Ode a Walt Whitman

 

(da Poeta a New York, 1929 – 1930)

di Federico García Lorca

 

 

Sull’Est River e sul Bronx

I ragazzi cantavano mostrando le proprie cinture

Con la ruota, l’olio, il cuoio e il martello.

Novantamila minatori estraevano l’argento dalle rocce

E i bambini disegnavano scale e prospettive.

Ma nessuno dormiva,

nessuno voleva essere il fiume,

nessuno amava le grandi foglie,

nessuno l’azzurra lingua della spiaggia.

Sull’East River e sul Queensborough

I ragazzi lottavano con l’industria

E gli ebrei vendevano al fauno del fiume

La rosa della circoncisione

E il cielo scaricava sui ponti e sui tetti

Mandrie di bisonti sospinte dal vento.

Ma nessuno si fermava,

nessuno voleva essere nube,

nessuno cercava le felci

né la gialla ruota del tamburo.

Quando la luna spunterà

Le pulegge nuoteranno per far cadere il cielo;

un limite di aghi assedierà la memoria

e i feretri porteranno via quelli che non lavorano.

New York di melma,

New York di fil di ferro e morte.

Che angelo nascondi nella guancia?

Che voce perfetta dirà le verità del grano?

Chi il sogno terribile dei tuoi anemoni macchiati?

Neanche un solo momento, bel vecchio Walt Whitman,

ho smesso di vedere la tua barba piena di farfalle,

né le tue spalle di velluto consumate dalla luna,

né le tue cosce di Apollo verginale,

né la tua voce come una colonna di cenere;

anziano bello come la nebbia

che gemevi al pari di un uccello

con il sesso attraversato da un ago,

nemico del satiro,

nemico della vite

e amante dei corpi sotto la stoffa grezza.
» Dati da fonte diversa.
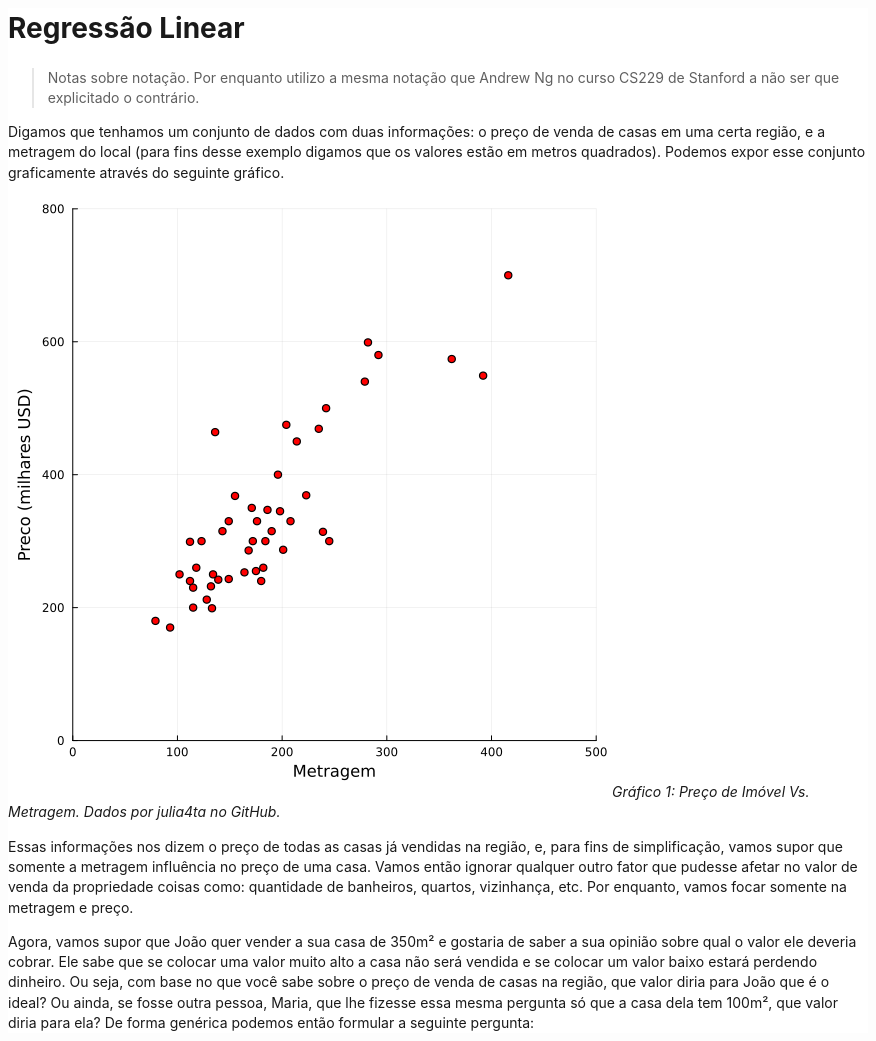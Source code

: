 # Regressão Linear

> Notas sobre notação. Por enquanto utilizo a mesma notação que Andrew Ng no curso CS229 de Stanford a não ser que explicitado o contrário.

Digamos que tenhamos um conjunto de dados com duas informações: o preço de venda de casas em uma certa região, e a metragem do local (para fins desse exemplo digamos que os valores estão em metros quadrados). Podemos expor esse conjunto graficamente através do seguinte gráfico.

![preco_x_metro](../../_images/houseprices_scatter.png "preco_x_metro")
*Gráfico 1: Preço de Imóvel Vs. Metragem. Dados por julia4ta no GitHub.*

Essas informações nos dizem o preço de todas as casas já vendidas na região, e, para fins de simplificação, vamos supor que somente a metragem influência no preço de uma casa. Vamos então ignorar qualquer outro fator que pudesse afetar no valor de venda da propriedade coisas como: quantidade de banheiros, quartos, vizinhança, etc. Por enquanto, vamos focar somente na metragem e preço.

Agora, vamos supor que João quer vender a sua casa de 350m² e gostaria de saber a sua opinião sobre qual o valor ele deveria cobrar. Ele sabe que se colocar uma valor muito alto a casa não será vendida e se colocar um valor baixo estará perdendo dinheiro. Ou seja, com base no que você sabe sobre o preço de venda de casas na região, que valor diria para João que é o ideal? Ou ainda, se fosse outra pessoa, Maria, que lhe fizesse essa mesma pergunta só que a casa dela tem 100m², que valor diria para ela? De forma genérica podemos então formular a seguinte pergunta:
Neanche un solo momento, bellezza virile

Che su monti di carbone, annunci e ferrovie

Sognavi di essere un fiume e dormire come un fiume

Con quel compagno che avrebbe lasciato nel tuo cuore

Un piccolo dolore da ignaro leopardo.

Neanche un solo momento, Adamo di sangue, maschio,

uomo solo sul mare, bel vecchio Walt Whitman,

perché sulle terrazze,

riuniti nei bar,

uscendo a grappoli dalle chiaviche,

tremando tra le gambe degli chauffers

o ruotando sulle piattaforme dell’assenzio,

i pederasti, Walt Whitman, ti sognavo.

Anche lui! Anche! Si slanciano

Sulla tua barba luminosa e pura,

biondi del nord, negri dell’arena,

masse di grida e gesti,

come gatti e come serpenti,

i pederasti, Walt Whitman, i pederasti

foschi di lacrime, carne da frusta,

stivale o morso dei domatori.

Anche lui! Anche! Dita tinti

Puntano la riva del tuo sogno

Quando l’amico mangia la tua mela

Dal lieve sapore di benzina

E il sole canta sugli ombelichi

Dei ragazzi che giocano sotto i ponti.

Ma tu non cercavi gli occhi graffiati,

né la buia palude dove si tuffano i bambini,

né la saliva gelata,

né le curve ferite come ventre di rospo

che portano i pederasti su vetture e terrazze

mentre la luna li flagella agli angoli del terrore.

Tu cercavi un nudo che fosse come un fiume,

toro e sogno che unisse la ruota con l’alga,

padre della tua agonia, camelia della tua morte,

e piangesse nelle fiamme del tuo equatore occulto.

Perché è bene che l’uomo non cerchi il piacere

Nella selva di sangue del prossimo domani.

Il cielo ha spiagge dove evitare la vita

E ci sono corpi che non devono ripetersi nell’aurora.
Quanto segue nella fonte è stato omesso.